After my eyes adjusted to all the fuchsia at Planeta Cubico‘s opening for Nicolás Uslé Wednesday night, I took a good look at the paintings before the gallery filled up. Featuring mostly hot pink and purple, the show’s colors reminded me of the wallpaper in my very girly childhood room, or the first pencil crayons I would have chosen from the pack when drawing a picture. But colors are where the similarities to my childhood days ended. Titled Psicosexual, the show features risqué works that show or suggest men and women in various sexual situations.
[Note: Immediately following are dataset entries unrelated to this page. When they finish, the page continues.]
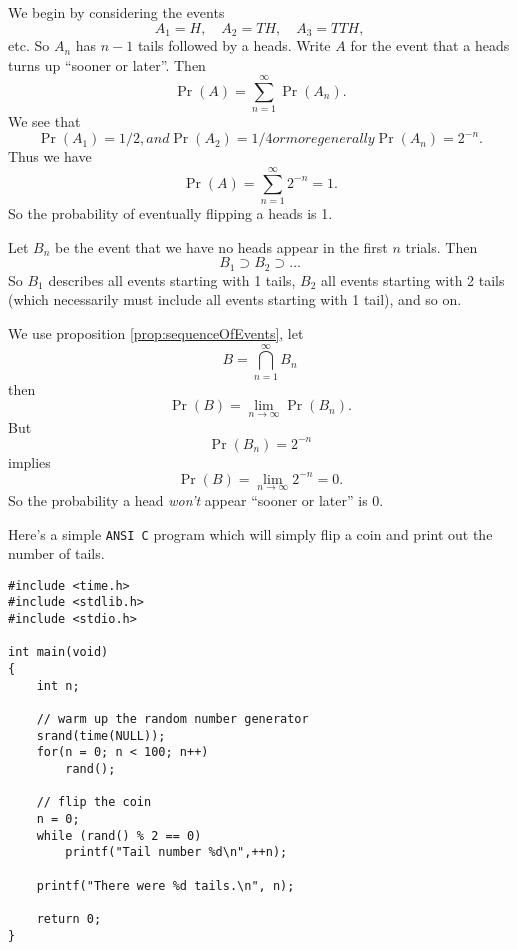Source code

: We begin by considering the events
\begin{equation}
A_{1}=H,\quad A_{2}=TH,\quad A_{3}=TTH,
\end{equation}
etc. So $A_{n}$ has $n-1$ tails followed by a heads. Write $A$ for the
event that a heads turns up ``sooner or later''. Then
\begin{equation}
\Pr(A)=\sum_{n=1}^{\infty}\Pr(A_{n}).
\end{equation}
We see that
\begin{subequations}
\begin{equation}
\Pr(A_{1})=1/2,
\end{equation}
and
\begin{equation}
\Pr(A_{2})=1/4
\end{equation}
or more generally
\begin{equation}
\Pr(A_{n})=2^{-n}.
\end{equation}
\end{subequations}
Thus we have
\begin{equation}
\Pr(A)=\sum^{\infty}_{n=1}2^{-n}=1.
\end{equation}
So the probability of eventually flipping a heads is 1.

Let $B_{n}$ be the event that we have no heads appear in the first $n$
trials. Then
\begin{equation}
B_{1}\supset B_{2}\supset\dots
\end{equation}
So $B_{1}$ describes all events starting with 1 tails, $B_{2}$ all
events starting with 2 tails (which necessarily must include all events
starting with 1 tail), and so on.

We use proposition \ref{prop:sequenceOfEvents}, let
\begin{equation}
B=\bigcap^{\infty}_{n=1}B_{n}
\end{equation}
then
\begin{equation}
\Pr(B)=\lim_{n\to\infty}\Pr(B_{n}).
\end{equation}
But
\begin{equation}
\Pr(B_{n})=2^{-n}
\end{equation}
implies
\begin{equation}
\Pr(B)=\lim_{n\to\infty}2^{-n}=0.
\end{equation}
So the probability a head \emph{won't} appear ``sooner or later'' is 0. 

Here's a simple {\tt ANSI C} program which will simply flip a coin and print
out the number of tails.

\begin{Verbatim}[fontsize=\small]
#include <time.h>
#include <stdlib.h>
#include <stdio.h>

int main(void)
{
    int n;

    // warm up the random number generator
    srand(time(NULL));
    for(n = 0; n < 100; n++) 
        rand(); 

    // flip the coin
    n = 0;
    while (rand() % 2 == 0) 
        printf("Tail number %d\n",++n);

    printf("There were %d tails.\n", n);

    return 0;
}
\end{Verbatim}
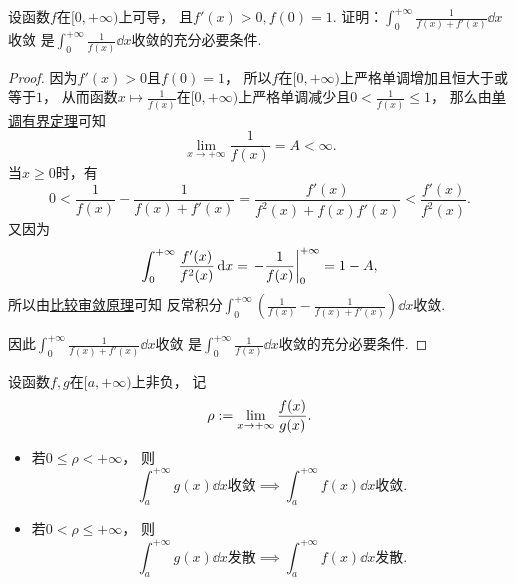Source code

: \begin{example}
设函数\(f\)在\([0,+\infty)\)上可导，
且\(f'(x)>0,f(0)=1\).
证明：\(\int_0^{+\infty} \frac1{f(x)+f'(x)} \dd{x}\)收敛
是\(\int_0^{+\infty} \frac1{f(x)} \dd{x}\)收敛的充分必要条件.
\begin{proof}
因为\(f'(x)>0\)且\(f(0)=1\)，
所以\(f\)在\([0,+\infty)\)上严格单调增加且恒大于或等于\(1\)，
从而函数\(x \mapsto \frac1{f(x)}\)在\([0,+\infty)\)上严格单调减少且\(0 < \frac1{f(x)} \leq 1\)，
那么由\hyperref[theorem:极限.函数的单调有界定理]{单调有界定理}可知\begin{equation*}
	\lim_{x\to+\infty} \frac1{f(x)} = A < \infty.
\end{equation*}
当\(x\geq0\)时，有\begin{equation*}
	0 < \frac1{f(x)} - \frac1{f(x)+f'(x)}
	= \frac{f'(x)}{f^2(x)+f(x) f'(x)}
	< \frac{f'(x)}{f^2(x)}.
\end{equation*}
又因为\begin{equation*}
	\int_0^{+\infty} \frac{f'(x)}{f^2(x)} \dd{x}
	= \eval{-\frac1{f(x)}}_0^{+\infty}
	= 1 - A,
\end{equation*}
所以由\hyperref[theorem:定积分.无穷限反常积分的比较审敛原理]{比较审敛原理}可知
反常积分\(\int_0^{+\infty} \left( \frac1{f(x)} - \frac1{f(x)+f'(x)} \right) \dd{x}\)收敛.

因此\(\int_0^{+\infty} \frac1{f(x)+f'(x)} \dd{x}\)收敛
是\(\int_0^{+\infty} \frac1{f(x)} \dd{x}\)收敛的充分必要条件.
\end{proof}
\end{example}

\begin{corollary}[比较审敛原理的极限形式]
设函数\(f,g\)在\([a,+\infty)\)上非负，
记\begin{equation*}
	\rho := \lim_{x\to+\infty} \frac{f(x)}{g(x)}.
\end{equation*}
\begin{itemize}
	\item 若\(0 \leq \rho < +\infty\)，
	则\begin{equation*}
		\text{\(\int_a^{+\infty} g(x) \dd{x}\)收敛}
		\implies
		\text{\(\int_a^{+\infty} f(x) \dd{x}\)收敛}.
	\end{equation*}
	\item 若\(0 < \rho \leq +\infty\)，
	则\begin{equation*}
		\text{\(\int_a^{+\infty} g(x) \dd{x}\)发散}
		\implies
		\text{\(\int_a^{+\infty} f(x) \dd{x}\)发散}.
	\end{equation*}
\end{itemize}
\end{corollary}

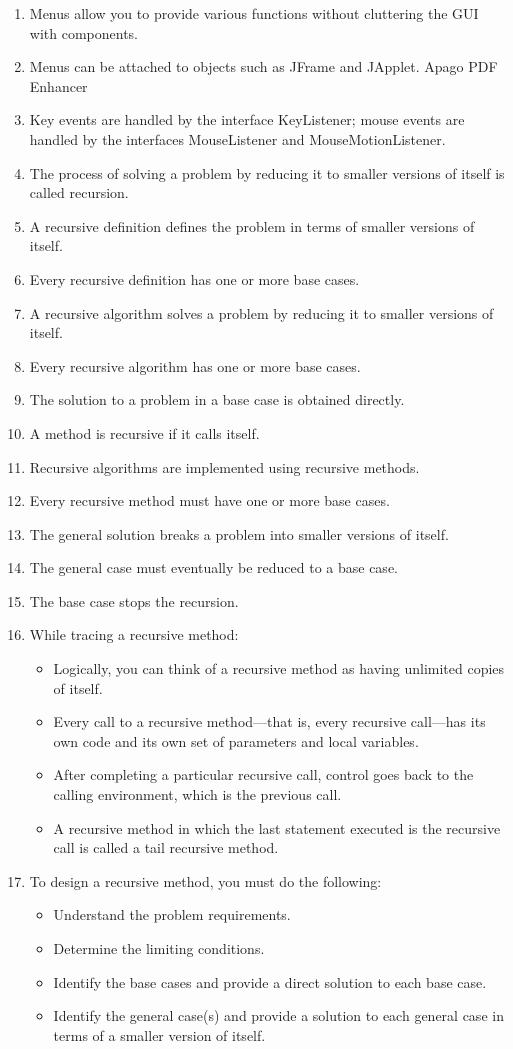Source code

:\documentclass[12pt,a4paper,final,twoside,onecolumn,titlepage]{book}
\begin{document}
\begin{enumerate}
\item Menus allow you to provide various functions without cluttering the GUI with components.
\item Menus can be attached to objects such as JFrame and JApplet. Apago PDF Enhancer
\item Key events are handled by the interface KeyListener; mouse events are handled by the interfaces MouseListener and MouseMotionListener.
\item The process of solving a problem by reducing it to smaller versions of itself is called recursion.
\item A recursive definition defines the problem in terms of smaller versions of itself.
\item Every recursive definition has one or more base cases.
\item A recursive algorithm solves a problem by reducing it to smaller versions of itself.
\item Every recursive algorithm has one or more base cases.
\item The solution to a problem in a base case is obtained directly.
\item A method is recursive if it calls itself.
\item Recursive algorithms are implemented using recursive methods.
\item Every recursive method must have one or more base cases.
\item The general solution breaks a problem into smaller versions of itself.
\item The general case must eventually be reduced to a base case.
\item The base case stops the recursion.
\item While tracing a recursive method:
\begin{itemize}
\item Logically, you can think of a recursive method as having unlimited copies of itself.
\item Every call to a recursive method—that is, every recursive call—has its own code and its own set of parameters and local variables.
\item After completing a particular recursive call, control goes back to the calling environment, which is the previous call. 
\item A recursive method in which the last statement executed is the recursive call is called a tail recursive method.
\end{itemize}
\item To design a recursive method, you must do the following:
\begin{itemize}
\item Understand the problem requirements.
\item Determine the limiting conditions.
\item Identify the base cases and provide a direct solution to each base case.
\item Identify the general case(s) and provide a solution to each general case in terms of a smaller version of itself.
\end{itemize}
\end{enumerate}
\end{document}
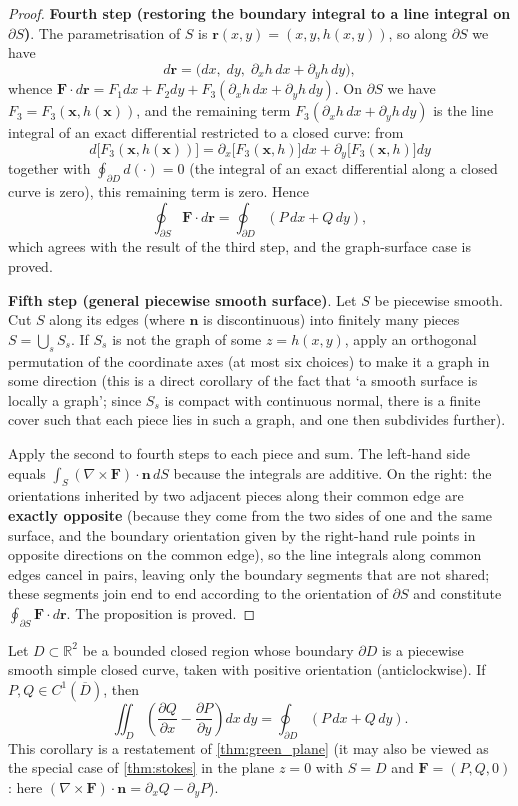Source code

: \begin{proof}
\textbf{Fourth step (restoring the boundary integral to a line integral on $\partial S$)}. The parametrisation of $S$ is $\mathbf r(x,y)=(x,y,h(x,y))$, so along $\partial S$ we have
\[
d\mathbf r = \bigl(dx,\;dy,\;\partial_xh\,dx+\partial_yh\,dy\bigr),
\]
whence $\mathbf F\cdot d\mathbf r = F_1dx+F_2dy+F_3(\partial_xh\,dx+\partial_yh\,dy)$. On $\partial S$ we have $F_3=F_3(\mathbf x,h(\mathbf x))$, and the remaining term $F_3(\partial_xh\,dx+\partial_yh\,dy)$ is the line integral of an exact differential restricted to a closed curve: from
\[
d\bigl[F_3(\mathbf x,h(\mathbf x))\bigr] = \partial_x\bigl[F_3(\mathbf x,h)\bigr]dx+\partial_y\bigl[F_3(\mathbf x,h)\bigr]dy
\]
together with $\oint_{\partial D}d(\cdot)=0$ (the integral of an exact differential along a closed curve is zero), this remaining term is zero. Hence
\[
\oint_{\partial S}\mathbf F\cdot d\mathbf r = \oint_{\partial D}(P\,dx+Q\,dy),
\]
which agrees with the result of the third step, and the graph-surface case is proved.

\textbf{Fifth step (general piecewise smooth surface)}. Let $S$ be piecewise smooth. Cut $S$ along its edges (where $\mathbf n$ is discontinuous) into finitely many pieces $S=\bigcup_sS_s$. If $S_s$ is not the graph of some $z=h(x,y)$, apply an orthogonal permutation of the coordinate axes (at most six choices) to make it a graph in some direction (this is a direct corollary of the fact that `a smooth surface is locally a graph'; since $S_s$ is compact with continuous normal, there is a finite cover such that each piece lies in such a graph, and one then subdivides further).

Apply the second to fourth steps to each piece and sum. The left-hand side equals $\int_S(\nabla\times\mathbf F)\cdot\mathbf n\,dS$ because the integrals are additive. On the right: the orientations inherited by two adjacent pieces along their common edge are \textbf{exactly opposite} (because they come from the two sides of one and the same surface, and the boundary orientation given by the right-hand rule points in opposite directions on the common edge), so the line integrals along common edges cancel in pairs, leaving only the boundary segments that are not shared; these segments join end to end according to the orientation of $\partial S$ and constitute $\oint_{\partial S}\mathbf F\cdot d\mathbf r$. The proposition is proved.
\end{proof}

\begin{corollary}\label{cor:green}
Let $D \subset \mathbb{R}^2$ be a bounded closed region whose boundary $\partial D$ is a piecewise smooth simple closed curve, taken with positive orientation (anticlockwise). If $P, Q \in C^1(\overline{D})$, then
\[
\iint_D \left( \frac{\partial Q}{\partial x} - \frac{\partial P}{\partial y} \right) dx\, dy = \oint_{\partial D} (P \, dx + Q \, dy).
\]
This corollary is a restatement of \cref{thm:green_plane} (it may also be viewed as the special case of \cref{thm:stokes} in the plane $z=0$ with $S=D$ and $\mathbf F=(P,Q,0)$: here $(\nabla\times\mathbf F)\cdot\mathbf n=\partial_xQ-\partial_yP$).
\end{corollary}

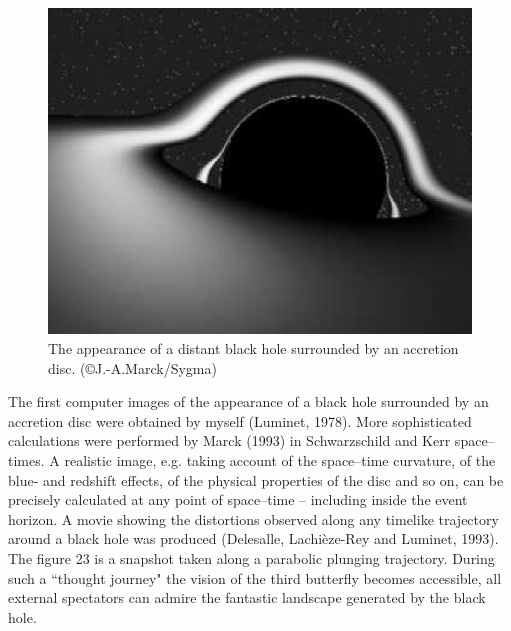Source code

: \documentclass[12pt]{article}
\begin{document}
\begin{figure}[ht]
  \begin{center}
    \leavevmode
    \includegraphics{TNM.ps}
    \caption{
The appearance of a distant black hole surrounded by an accretion disc.
(\copyright J.-A.Marck/Sygma)}
  \end{center}
\end{figure}
The first computer images of the appearance of a black hole surrounded 
by an accretion disc were obtained by myself (Luminet, 1978). More 
sophisticated calculations were performed by Marck (1993) in 
Schwarzschild and Kerr space--times. A realistic image, e.g. taking account 
of the space--time curvature, of the blue- and redshift effects, of the physical properties
of the disc and so on, can be precisely calculated 
at any point of space--time -- including inside the event horizon. A movie
showing the distortions observed along any 
timelike trajectory around a black hole was produced (Delesalle, 
Lachi\`eze-Rey and Luminet, 1993). The figure 23 is a snapshot taken along a parabolic 
plunging trajectory. During such a ``thought 
journey" the vision of the third butterfly becomes accessible, all external spectators 
can admire the fantastic landscape generated by the black hole. 
\end{document}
Something about the bright lighting and the colors of the drawings mixed with the green, turf flooring felt a bit harsh to me, but that could have been because I arrived early when the space was still fairly empty. And I don’t get the sense that I Uslé was looking for a gentle ambiance — or he wouldn’t have included drawings depicting erotic asphyxiation.
At first I thought the drawings had somewhat of a manga-like quality — with a kind of cartoon cuteness infused with a blatant eroticism. But after having a good long look at a piece featuring a naked fuchsia-haired male covered in hot pink chest and pubic hair with somewhat of a fiery-colored material dripping for his mouth, I thought the works had more of a fantastic quality to them. In another drawing a vixen with purple hair in a fuchsia, polka-dot bustier strangles a purple-haired male in purple handcuffs and chains while hot pink and red-haired cherubs with adult faces look on.
Like the cherubs and the colors of my youth, the mix of old and young kept coming back to me at the opening. It was even evident in the drinks being served, which combined apple juice with Jameson whiskey. Juanele photographer Andy Donohoe informed me the drink was a brilliant mix.
I chatted for a while with Planeta Cubico owner César Abelenda, who was dressed in a Night of the Living Dead t-shirt typeset with a fitting hot pink typeface. He assured me that Uslé was on his way, but being that I was not on Argentine time, I had to go before the artist arrived. It was a bit of a bummer because I would have loved to have asked him why he covered only one of the paintings with a fabulous fringed curtain that had a peep show effect harkening back to last Friday’s opening at Mite. Given that this was Uslé’s first ever solo show, I hope to have the chance to chat with him at another one of his colorful exhibitions in the future.